To do —
Please state how many lines in the records below contain the word "Android"; the answer should be a number and nothing else.

•••

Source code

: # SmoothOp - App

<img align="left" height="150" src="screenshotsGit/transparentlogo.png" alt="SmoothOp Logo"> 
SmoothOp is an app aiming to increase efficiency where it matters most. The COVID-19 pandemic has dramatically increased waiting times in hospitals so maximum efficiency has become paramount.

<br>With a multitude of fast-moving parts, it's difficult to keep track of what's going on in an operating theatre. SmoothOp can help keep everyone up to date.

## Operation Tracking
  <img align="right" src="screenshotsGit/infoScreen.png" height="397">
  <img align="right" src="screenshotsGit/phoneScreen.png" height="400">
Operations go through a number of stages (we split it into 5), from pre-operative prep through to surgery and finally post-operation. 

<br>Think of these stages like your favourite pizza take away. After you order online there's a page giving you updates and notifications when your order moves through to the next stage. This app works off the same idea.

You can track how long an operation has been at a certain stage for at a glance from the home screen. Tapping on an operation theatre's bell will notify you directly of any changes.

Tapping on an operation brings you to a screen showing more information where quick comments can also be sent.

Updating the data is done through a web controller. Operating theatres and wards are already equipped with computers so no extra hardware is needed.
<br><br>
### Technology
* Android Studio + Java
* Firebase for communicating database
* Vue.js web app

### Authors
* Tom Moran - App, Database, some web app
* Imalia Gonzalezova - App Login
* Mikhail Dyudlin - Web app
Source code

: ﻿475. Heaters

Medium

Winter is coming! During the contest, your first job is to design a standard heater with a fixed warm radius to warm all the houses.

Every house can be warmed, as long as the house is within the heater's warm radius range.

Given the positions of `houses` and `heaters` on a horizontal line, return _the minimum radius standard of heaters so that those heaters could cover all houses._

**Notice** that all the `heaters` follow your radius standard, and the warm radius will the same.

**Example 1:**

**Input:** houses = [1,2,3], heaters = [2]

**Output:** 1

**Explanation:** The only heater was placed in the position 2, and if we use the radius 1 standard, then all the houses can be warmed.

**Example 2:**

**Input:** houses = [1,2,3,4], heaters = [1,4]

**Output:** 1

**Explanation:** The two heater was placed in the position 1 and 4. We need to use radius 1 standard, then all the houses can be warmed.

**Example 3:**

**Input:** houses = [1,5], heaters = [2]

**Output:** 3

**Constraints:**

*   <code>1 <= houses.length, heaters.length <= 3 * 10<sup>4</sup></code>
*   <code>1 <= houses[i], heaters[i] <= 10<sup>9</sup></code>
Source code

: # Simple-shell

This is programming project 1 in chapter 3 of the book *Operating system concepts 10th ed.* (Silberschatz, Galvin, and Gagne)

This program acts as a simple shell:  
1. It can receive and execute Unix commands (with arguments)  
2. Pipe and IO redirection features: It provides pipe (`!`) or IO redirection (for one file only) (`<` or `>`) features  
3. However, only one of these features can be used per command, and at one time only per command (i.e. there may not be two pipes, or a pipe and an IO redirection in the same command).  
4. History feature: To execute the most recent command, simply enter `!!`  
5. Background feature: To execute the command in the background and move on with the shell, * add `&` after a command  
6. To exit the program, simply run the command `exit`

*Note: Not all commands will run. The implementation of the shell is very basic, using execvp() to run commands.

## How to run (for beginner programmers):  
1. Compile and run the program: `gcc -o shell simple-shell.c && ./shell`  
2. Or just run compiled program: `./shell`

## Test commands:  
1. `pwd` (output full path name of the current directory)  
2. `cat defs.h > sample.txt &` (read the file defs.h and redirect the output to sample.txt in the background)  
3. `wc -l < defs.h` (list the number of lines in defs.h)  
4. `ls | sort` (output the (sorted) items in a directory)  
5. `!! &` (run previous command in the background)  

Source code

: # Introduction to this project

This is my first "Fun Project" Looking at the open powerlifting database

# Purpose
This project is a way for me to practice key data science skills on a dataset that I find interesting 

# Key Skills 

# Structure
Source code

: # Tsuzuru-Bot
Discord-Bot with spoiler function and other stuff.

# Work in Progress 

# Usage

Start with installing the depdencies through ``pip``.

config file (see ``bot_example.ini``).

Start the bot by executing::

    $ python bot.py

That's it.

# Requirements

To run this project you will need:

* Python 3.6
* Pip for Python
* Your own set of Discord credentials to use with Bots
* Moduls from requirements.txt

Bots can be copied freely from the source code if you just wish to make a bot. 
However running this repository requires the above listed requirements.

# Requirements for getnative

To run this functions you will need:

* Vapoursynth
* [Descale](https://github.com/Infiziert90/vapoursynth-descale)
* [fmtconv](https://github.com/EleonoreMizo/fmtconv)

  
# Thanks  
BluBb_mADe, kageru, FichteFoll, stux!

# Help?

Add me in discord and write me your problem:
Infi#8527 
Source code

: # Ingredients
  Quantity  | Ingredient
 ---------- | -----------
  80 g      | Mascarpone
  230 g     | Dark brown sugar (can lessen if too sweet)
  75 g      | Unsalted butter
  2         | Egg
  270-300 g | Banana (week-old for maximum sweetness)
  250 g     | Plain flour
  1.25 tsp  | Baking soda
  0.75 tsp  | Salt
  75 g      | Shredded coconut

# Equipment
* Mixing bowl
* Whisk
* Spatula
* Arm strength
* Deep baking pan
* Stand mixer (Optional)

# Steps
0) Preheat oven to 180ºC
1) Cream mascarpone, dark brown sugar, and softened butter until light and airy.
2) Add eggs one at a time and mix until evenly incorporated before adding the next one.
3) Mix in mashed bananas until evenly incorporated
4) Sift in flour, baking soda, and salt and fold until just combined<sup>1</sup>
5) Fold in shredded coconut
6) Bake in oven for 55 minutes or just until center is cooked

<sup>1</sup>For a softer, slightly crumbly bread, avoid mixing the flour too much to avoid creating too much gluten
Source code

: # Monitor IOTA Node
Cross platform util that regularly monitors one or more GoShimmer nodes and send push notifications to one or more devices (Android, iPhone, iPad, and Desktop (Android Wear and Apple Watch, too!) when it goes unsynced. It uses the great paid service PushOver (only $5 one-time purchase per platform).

•••

Answer to the exercise —
2